Tiene el hebreo una forma gramatical para encarecer las ideas, verbigracia: Dios de los dioses, señor de los señores, cantar de los cantares. Podríamos entonces afirmar que Jesús nos ordenó amarnos con el “amor de los amores”.

Aunque extraña que el Señor llame nuevo a este mandamiento. Ya lo enseñaba la tradición judía, depurando en cierto modo aquel “Ojo por ojo, diente por diente”, presentado por la Ley del Talión.

Sin embargo, son varias las razones por las cuales el Maestro llama nuevo este precepto: En el Antiguo Testamento, el amor se fundaba en la unidad de sangre, la esperanza de un premio, la necesidad de convivencia. El amor cristiano se basa simplemente en esto: “Tanto amó Dios al mundo que le dio a su Hijo único, para que tenga vida eterna”. Un amor que nosotros hemos de traducir en nuestras actitudes diarias.

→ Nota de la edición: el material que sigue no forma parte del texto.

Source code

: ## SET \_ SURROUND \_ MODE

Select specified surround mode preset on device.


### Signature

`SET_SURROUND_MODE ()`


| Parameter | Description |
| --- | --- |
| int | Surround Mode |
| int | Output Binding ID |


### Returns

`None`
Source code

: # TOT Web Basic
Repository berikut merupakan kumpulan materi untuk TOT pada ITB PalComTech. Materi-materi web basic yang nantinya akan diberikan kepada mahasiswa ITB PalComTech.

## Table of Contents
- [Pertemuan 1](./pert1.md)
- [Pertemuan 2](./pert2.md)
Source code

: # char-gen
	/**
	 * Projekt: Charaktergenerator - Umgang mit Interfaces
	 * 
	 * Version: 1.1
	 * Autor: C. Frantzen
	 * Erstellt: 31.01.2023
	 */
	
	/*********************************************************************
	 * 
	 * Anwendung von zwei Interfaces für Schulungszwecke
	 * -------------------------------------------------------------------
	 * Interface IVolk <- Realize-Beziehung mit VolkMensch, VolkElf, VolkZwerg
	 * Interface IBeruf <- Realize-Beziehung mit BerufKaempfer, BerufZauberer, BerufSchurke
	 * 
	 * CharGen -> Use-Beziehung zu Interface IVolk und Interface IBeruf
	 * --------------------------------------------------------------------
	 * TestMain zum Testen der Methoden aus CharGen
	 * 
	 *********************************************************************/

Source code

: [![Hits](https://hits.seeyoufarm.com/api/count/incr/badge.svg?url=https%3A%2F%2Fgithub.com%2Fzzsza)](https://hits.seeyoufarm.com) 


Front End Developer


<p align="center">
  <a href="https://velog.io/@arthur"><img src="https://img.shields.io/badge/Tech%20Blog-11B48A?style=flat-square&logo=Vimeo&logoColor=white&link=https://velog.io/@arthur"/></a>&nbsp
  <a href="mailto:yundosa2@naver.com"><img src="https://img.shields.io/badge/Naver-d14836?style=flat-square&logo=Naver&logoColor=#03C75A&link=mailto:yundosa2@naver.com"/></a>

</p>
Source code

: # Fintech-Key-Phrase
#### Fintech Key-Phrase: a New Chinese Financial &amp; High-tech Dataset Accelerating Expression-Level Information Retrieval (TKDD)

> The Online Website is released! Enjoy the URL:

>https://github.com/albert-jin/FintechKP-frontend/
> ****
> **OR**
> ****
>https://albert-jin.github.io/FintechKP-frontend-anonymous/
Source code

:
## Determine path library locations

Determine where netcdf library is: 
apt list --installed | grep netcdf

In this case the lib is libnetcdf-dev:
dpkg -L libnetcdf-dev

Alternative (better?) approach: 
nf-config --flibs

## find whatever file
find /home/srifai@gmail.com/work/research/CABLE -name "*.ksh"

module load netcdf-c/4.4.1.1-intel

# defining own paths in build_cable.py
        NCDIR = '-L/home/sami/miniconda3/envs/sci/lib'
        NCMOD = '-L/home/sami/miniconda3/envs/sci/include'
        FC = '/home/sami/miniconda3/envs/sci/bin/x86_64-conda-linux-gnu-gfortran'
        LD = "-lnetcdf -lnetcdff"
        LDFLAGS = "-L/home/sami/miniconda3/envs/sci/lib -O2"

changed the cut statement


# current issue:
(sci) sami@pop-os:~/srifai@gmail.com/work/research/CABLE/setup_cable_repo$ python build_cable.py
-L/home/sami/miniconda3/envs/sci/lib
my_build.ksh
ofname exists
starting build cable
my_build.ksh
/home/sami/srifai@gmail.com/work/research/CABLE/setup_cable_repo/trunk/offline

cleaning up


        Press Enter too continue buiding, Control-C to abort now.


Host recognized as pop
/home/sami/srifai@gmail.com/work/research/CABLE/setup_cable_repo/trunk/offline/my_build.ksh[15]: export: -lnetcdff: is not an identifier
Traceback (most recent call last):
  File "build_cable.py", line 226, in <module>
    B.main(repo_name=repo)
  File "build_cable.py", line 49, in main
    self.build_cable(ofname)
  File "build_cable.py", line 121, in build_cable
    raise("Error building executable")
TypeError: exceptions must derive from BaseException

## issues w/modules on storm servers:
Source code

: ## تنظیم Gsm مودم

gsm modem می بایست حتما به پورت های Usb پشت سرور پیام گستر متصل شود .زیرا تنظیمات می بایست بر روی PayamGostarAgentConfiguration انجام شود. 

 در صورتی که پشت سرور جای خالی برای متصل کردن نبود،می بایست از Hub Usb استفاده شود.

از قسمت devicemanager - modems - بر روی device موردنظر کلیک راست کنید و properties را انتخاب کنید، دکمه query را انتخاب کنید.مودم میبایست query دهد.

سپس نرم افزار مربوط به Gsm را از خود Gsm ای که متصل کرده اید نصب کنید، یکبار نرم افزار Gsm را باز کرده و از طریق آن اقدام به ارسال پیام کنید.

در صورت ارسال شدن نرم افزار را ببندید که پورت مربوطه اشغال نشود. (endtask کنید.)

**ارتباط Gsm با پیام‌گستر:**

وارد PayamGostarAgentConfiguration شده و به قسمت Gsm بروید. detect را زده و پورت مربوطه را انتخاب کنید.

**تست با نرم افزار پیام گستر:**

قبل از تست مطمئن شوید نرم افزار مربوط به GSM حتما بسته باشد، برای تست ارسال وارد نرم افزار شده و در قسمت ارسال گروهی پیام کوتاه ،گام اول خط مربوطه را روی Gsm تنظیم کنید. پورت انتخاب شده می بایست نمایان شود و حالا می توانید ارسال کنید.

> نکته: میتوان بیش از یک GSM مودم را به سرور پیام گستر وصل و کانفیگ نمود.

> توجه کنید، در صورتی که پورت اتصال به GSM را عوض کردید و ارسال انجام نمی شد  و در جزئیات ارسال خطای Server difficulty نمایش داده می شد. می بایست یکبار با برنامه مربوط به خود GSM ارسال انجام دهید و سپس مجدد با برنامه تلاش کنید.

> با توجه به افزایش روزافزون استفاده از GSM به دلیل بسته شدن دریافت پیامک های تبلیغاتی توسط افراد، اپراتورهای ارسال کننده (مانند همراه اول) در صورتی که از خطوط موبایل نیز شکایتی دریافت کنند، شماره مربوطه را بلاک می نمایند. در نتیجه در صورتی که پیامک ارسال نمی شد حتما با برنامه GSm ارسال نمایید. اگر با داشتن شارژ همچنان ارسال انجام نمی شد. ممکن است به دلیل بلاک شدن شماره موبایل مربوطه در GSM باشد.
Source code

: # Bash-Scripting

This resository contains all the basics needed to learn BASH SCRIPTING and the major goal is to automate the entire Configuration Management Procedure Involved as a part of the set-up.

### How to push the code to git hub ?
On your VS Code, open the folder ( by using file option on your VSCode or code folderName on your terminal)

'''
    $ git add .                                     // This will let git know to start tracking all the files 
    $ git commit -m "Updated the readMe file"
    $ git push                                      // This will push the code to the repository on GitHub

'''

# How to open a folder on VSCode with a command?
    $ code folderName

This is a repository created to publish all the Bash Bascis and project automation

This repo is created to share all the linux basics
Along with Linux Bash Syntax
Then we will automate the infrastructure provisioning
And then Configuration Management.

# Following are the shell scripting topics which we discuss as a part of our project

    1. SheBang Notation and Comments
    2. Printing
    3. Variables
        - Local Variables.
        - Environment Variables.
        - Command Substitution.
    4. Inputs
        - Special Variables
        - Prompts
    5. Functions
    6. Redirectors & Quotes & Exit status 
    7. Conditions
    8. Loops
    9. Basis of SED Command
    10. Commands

Los rabinos habían desfigurado el mandamiento con numerosas salvedades. Por el contrario, el amor enseñado por Jesús es un amor desnudo, sin condiciones. Un amor hasta el extremo, a ejemplo de quien dio la vida por nosotros. Un amor que nos viene de lo alto. Amor sin límites, como repite san Pablo en el himno de la caridad.

El Señor, al despedirse de los suyos, desea recalcar el contenido de su mensaje. Añade entonces: “La señal por la cual conocerán que sois discípulos míos, será que os améis unos a otros”.

Por lo tanto una Iglesia donde la gente que no se quiera, es un grupo herético, una secta, una caricatura de la comunidad que quiso Jesús. La gran Babilonia, como algunos nos señalan.

Cuando decimos Iglesia nos viene a la mente la jerarquía: El papa, los obispos, los sacerdotes, a quienes contemplamos en solemnes celebraciones. Su investidura les exige custodiar la sana doctrina, la correcta liturgia. Pero el evangelio los obliga además a mantener vivo el corazón, para amarse y perdonarse mutuamente con sinceridad. Para proyectar un amor real y efectivo hacia todos, especialmente hacia los más necesitados.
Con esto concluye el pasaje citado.